[Provided data — start]

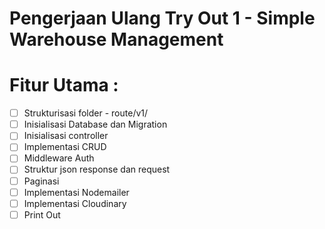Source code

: # Pengerjaan Ulang Try Out 1 - Simple Warehouse Management

# Fitur Utama :

- [ ] Strukturisasi folder - route/v1/
- [ ] Inisialisasi Database dan Migration
- [ ] Inisialisasi controller
- [ ] Implementasi CRUD
- [ ] Middleware Auth
- [ ] Struktur json response dan request
- [ ] Paginasi
- [ ] Implementasi Nodemailer
- [ ] Implementasi Cloudinary
- [ ] Print Out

[Provided data — finish]

Every line between the one that contains "- [ ] Middleware Auth" and the last line of the listing, both included, should be retyped exactly, with nothing else added.

- [ ] Middleware Auth
- [ ] Struktur json response dan request
- [ ] Paginasi
- [ ] Implementasi Nodemailer
- [ ] Implementasi Cloudinary
- [ ] Print Out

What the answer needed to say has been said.